• PROMPT:
The entries that follow include a run beginning at the line with "set of XZY." and ending at the line with "qx * qz * qy$$"; restate that run word for word and leave the rest out.

Saved data entries
^^^^^^^^^^^^^^^^
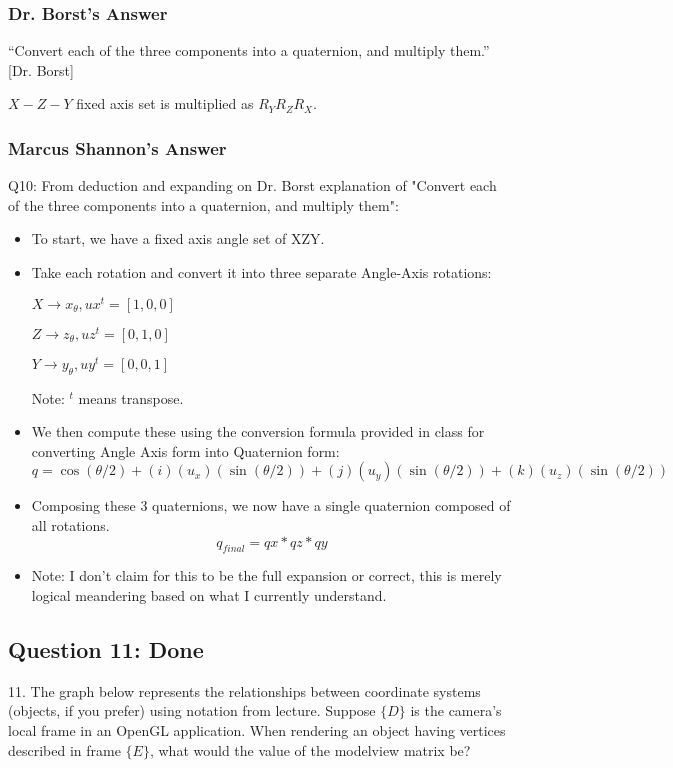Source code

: \documentclass[11pt]{article}
\begin{document}
\begin{spacing}{1.2}
\subsubsection{Dr. Borst's Answer}

``Convert each of the three components into a quaternion, and multiply them.'' [Dr. Borst]

$X-Z-Y$ fixed axis set is multiplied as $R_YR_ZR_X$.

\subsubsection{Marcus Shannon's Answer}
Q10: From deduction and expanding on Dr. Borst explanation of  "Convert each of the three components into a quaternion, and multiply them":

\begin{itemize}
    \item To start, we have a fixed axis angle set of XZY.
    \item Take each rotation and convert it into three separate Angle-Axis rotations:
    
        $ X \to x_\theta, ux^t = [1, 0, 0]$
        
        $Z \to z_\theta, uz^t = [0, 1, 0]$
        
        $Y \to y_\theta, uy^t = [0, 0, 1]$
        
        Note: $^t$ means transpose.
    	\item We then compute these using the conversion formula provided in class for converting Angle Axis form into Quaternion form:
        $$q = \cos(\theta/2) + (i)(u_x)(\sin(\theta/2)) + (j)(u_y)(\sin(\theta/2)) + (k)(u_z)(\sin(\theta/2))$$
    \item Composing these 3 quaternions, we now have a single quaternion composed of all rotations.
        $$q_{final} = qx * qz * qy$$
    \item Note: I don't claim for this to be the full expansion or correct, this is merely logical meandering based on what I currently understand.
    \end{itemize}
    
\subsection{Question 11:  Done}
11.  The graph below represents the relationships between coordinate systems (objects, if you prefer) using notation from lecture.  Suppose $\{D\}$ is the camera's local frame in an OpenGL application.  When rendering an object having vertices described in frame $\{E\}$, what would the value of the modelview matrix be?


\end{spacing}
\end{document}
^^^^^^^^^^^^^^^^
• PROBLEM SOLUTION:
    \item To start, we have a fixed axis angle set of XZY.
    \item Take each rotation and convert it into three separate Angle-Axis rotations:
    
        $ X \to x_\theta, ux^t = [1, 0, 0]$
        
        $Z \to z_\theta, uz^t = [0, 1, 0]$
        
        $Y \to y_\theta, uy^t = [0, 0, 1]$
        
        Note: $^t$ means transpose.
    	\item We then compute these using the conversion formula provided in class for converting Angle Axis form into Quaternion form:
        $$q = \cos(\theta/2) + (i)(u_x)(\sin(\theta/2)) + (j)(u_y)(\sin(\theta/2)) + (k)(u_z)(\sin(\theta/2))$$
    \item Composing these 3 quaternions, we now have a single quaternion composed of all rotations.
        $$q_{final} = qx * qz * qy$$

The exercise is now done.